A recent work program for 2020 presented to the European Commission uses a 2018 study indicating there is no EU currency union member country in which a majority of the citizens favor keeping the two denominations.
The presentation, for that reason, proposes “uniform rules for rounding prices” through which it would become easy for any participating country to cease using the coins entirely. The document includes a statement reading: “A possible proposal would introduce common rounding rules to address the challenges related to the use of 1- and 2-euro cent coins.”
Swedish Rounding or Cash Rounding as the method is called was first introduced in Sweden in 1972 for use in cash transactions exclusively. The rounding was not to be used when someone paid with an alternate financial vehicle such as a check or credit card. Sweden is a member of the European Union but has not, however, participated in the EU’s currency union.
Rounding prices to the nearest five cents either up or down is a way of avoiding inflationary prices that would occur if merchants simply rounded all prices up. By rounding prices this way, the two smallest EU coin denominations no longer serve a purpose in cash transactions. Swedish rounding is already compulsory in several currency union countries including Belgium, Finland, the Netherlands, Ireland, and Italy.
The proposal is a cost-saving measure. A Jan. 30 post by the English language website The Connexion, which is about France, reported an estimated 36 billion coins of these two denominations currently in circulation. It is estimated EU currency union countries could save about €1.4billion (about $1.54 billion USD) in the manufacture, transportation, and accounting costs if the use of the coins were to be discontinued. The Connexion reported the commission indicating the coins “are expensive to produce because of the cost of raw materials, the striking of coins, and the transport.”
The EU currency union was introduced in 1999. Since that time the only change to the currency system has been the discontinuation of the €500 bank note. The note remains as legal tender, however, and is being phased out due to the possibility of it being used by criminals and anyone seeking to avoid the detection of the transfer of large amounts of cash.
There has been discussion of discontinuing the two lowest denomination coins since 2013. The current proposal was introduced by EU President Ursula von der Leyen as one of many cost-saving measures also meant to help cut bureaucracy.
France is considering invoking mandatory Swedish rounding regardless of the EC’s decision. On the other hand, Germany is resisting withdrawing the coins due to the heavy use of the denominations in circulation. Germany uses more physical cash for financial transactions than any other EU currency union member. Estonia is also resisting the idea, having recently increased the number of these coins in circulation.
Each of the two coins in question is composed of copper-coated steel and has a smooth edge.

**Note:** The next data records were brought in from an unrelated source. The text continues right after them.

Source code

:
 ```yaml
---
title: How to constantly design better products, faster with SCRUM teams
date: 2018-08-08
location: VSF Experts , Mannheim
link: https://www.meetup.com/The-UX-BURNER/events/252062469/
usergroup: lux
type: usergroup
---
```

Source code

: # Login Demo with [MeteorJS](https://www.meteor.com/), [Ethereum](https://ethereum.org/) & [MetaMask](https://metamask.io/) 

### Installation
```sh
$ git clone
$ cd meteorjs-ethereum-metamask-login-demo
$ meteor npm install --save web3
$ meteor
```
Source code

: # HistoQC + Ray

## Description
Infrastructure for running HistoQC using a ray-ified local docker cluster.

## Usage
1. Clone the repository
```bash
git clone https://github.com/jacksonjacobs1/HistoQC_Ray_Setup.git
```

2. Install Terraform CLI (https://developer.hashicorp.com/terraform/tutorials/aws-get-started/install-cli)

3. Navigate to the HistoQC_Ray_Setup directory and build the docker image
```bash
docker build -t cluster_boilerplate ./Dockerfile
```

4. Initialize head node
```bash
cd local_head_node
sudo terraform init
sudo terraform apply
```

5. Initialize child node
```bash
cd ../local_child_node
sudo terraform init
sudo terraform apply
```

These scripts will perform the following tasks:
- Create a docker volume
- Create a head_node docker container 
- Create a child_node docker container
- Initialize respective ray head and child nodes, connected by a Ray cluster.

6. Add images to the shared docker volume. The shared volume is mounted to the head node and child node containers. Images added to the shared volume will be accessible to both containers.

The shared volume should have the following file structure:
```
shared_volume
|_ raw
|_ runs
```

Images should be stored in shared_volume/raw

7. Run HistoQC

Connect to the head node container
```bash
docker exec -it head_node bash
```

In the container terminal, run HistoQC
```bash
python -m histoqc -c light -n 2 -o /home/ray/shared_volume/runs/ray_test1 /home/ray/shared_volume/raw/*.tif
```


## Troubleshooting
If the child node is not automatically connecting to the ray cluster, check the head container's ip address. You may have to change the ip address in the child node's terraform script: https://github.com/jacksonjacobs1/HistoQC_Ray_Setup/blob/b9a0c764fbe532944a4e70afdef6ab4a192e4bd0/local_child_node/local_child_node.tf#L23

The 1-cent euro coin has a weight of 2.3 grams and a diameter of 16.25 mm. The 2 cent euro has a weight of 3.06 grams and a diameter of 18.75mm.

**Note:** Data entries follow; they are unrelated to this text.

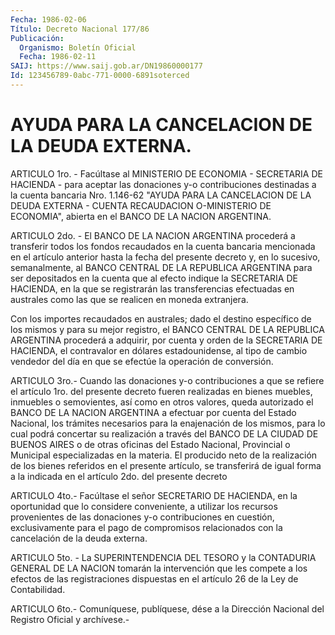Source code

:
 ```yaml
---
Fecha: 1986-02-06
Título: Decreto Nacional 177/86
Publicación:
  Organismo: Boletín Oficial
  Fecha: 1986-02-11
SAIJ: https://www.saij.gob.ar/DN19860000177
Id: 123456789-0abc-771-0000-6891soterced
---
```

# AYUDA PARA LA CANCELACION DE LA DEUDA EXTERNA.

<a id="1"></a>
ARTICULO  1ro.  -  Facúltase  al  MINISTERIO  DE  ECONOMIA  - SECRETARIA    DE   HACIENDA  -  para  aceptar  las  donaciones  y-o contribuciones  destinadas  a  la  cuenta  bancaria  Nro.  1.146-62 "AYUDA PARA LA CANCELACION DE LA DEUDA EXTERNA - CUENTA RECAUDACION O-MINISTERIO  DE  ECONOMIA",  abierta en el BANCO DE LA NACION ARGENTINA.

<a id="2"></a>
ARTICULO  2do.  -  El BANCO DE LA NACION ARGENTINA procederá a transferir  todos  los fondos  recaudados  en  la  cuenta  bancaria mencionada en el artículo  anterior  hasta  la  fecha  del presente decreto  y,  en lo sucesivo, semanalmente, al BANCO CENTRAL  DE  LA REPUBLICA ARGENTINA  para  ser  depositados  en  la  cuenta  que al efecto  indique la SECRETARIA DE HACIENDA, en la que se registrarán las  transferencias   efectuadas  en  australes  como  las  que  se realicen en moneda extranjera.

Con  los  importes  recaudados    en  australes;  dado  el  destino específico  de  los  mismos  y para su  mejor  registro,  el  BANCO CENTRAL DE LA REPUBLICA ARGENTINA  procederá a adquirir, por cuenta y orden de la SECRETARIA DE HACIENDA,  el  contravalor  en  dólares estadounidense,  al  tipo  de  cambio  vendedor  del  día en que se efectúe la operación de conversión.

<a id="3"></a>
ARTICULO  3ro.- Cuando las donaciones y-o contribuciones a que se refiere el artículo  1ro. del presente decreto fueren realizadas en bienes muebles, inmuebles  o  semovientes,  así  como  en  otros valores,  queda  autorizado  el  BANCO  DE  LA  NACION  ARGENTINA a efectuar  por  cuenta  del Estado Nacional, los trámites necesarios para la enajenación de los  mismos, para lo cual podrá concertar su realización a través del BANCO  DE  LA  CIUDAD DE BUENOS AIRES o de otras  oficinas  del  Estado  Nacional,  Provincial    o  Municipal especializadas  en  la materia. El producido neto de la realización de los bienes referidos  en el presente artículo, se transferirá de igual forma a la indicada  en el artículo 2do. del presente decreto

<a id="4"></a>
ARTICULO 4to.- Facúltase el señor SECRETARIO DE HACIENDA, en la oportunidad  que  lo considere conveniente, a utilizar los recursos provenientes de las  donaciones  y-o  contribuciones  en  cuestión, exclusivamente  para  el  pago  de compromisos relacionados con  la cancelación de la deuda externa.

<a id="5"></a>
ARTICULO 5to. - La SUPERINTENDENCIA DEL TESORO y la CONTADURIA GENERAL  DE LA NACION tomarán la intervención que les compete a los efectos de  las  registraciones  dispuestas en el artículo 26 de la Ley de Contabilidad.

<a id="6"></a>
ARTICULO  6to.-  Comuníquese,  publíquese, dése a la Dirección Nacional del Registro Oficial y archívese.-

EU coins and bank notes now circulate in Andorra, Austria, Belgium, Cyprus, Estonia, Finland, France, Germany, Greece, Ireland, Italy, Latvia, Lithuania, Luxembourg, Malta, Monaco, Montenegro, the Netherlands, Portugal, San Marino, Slovakia, Slovenia, Spain, and Vatican City.
All coins have an EU and a national side. A design chosen by the participating country appears on the national side, with a standard EU design on the other. Bank notes are uniform in appearance but include a code letter before the serial number identifying the country where the note has been printed.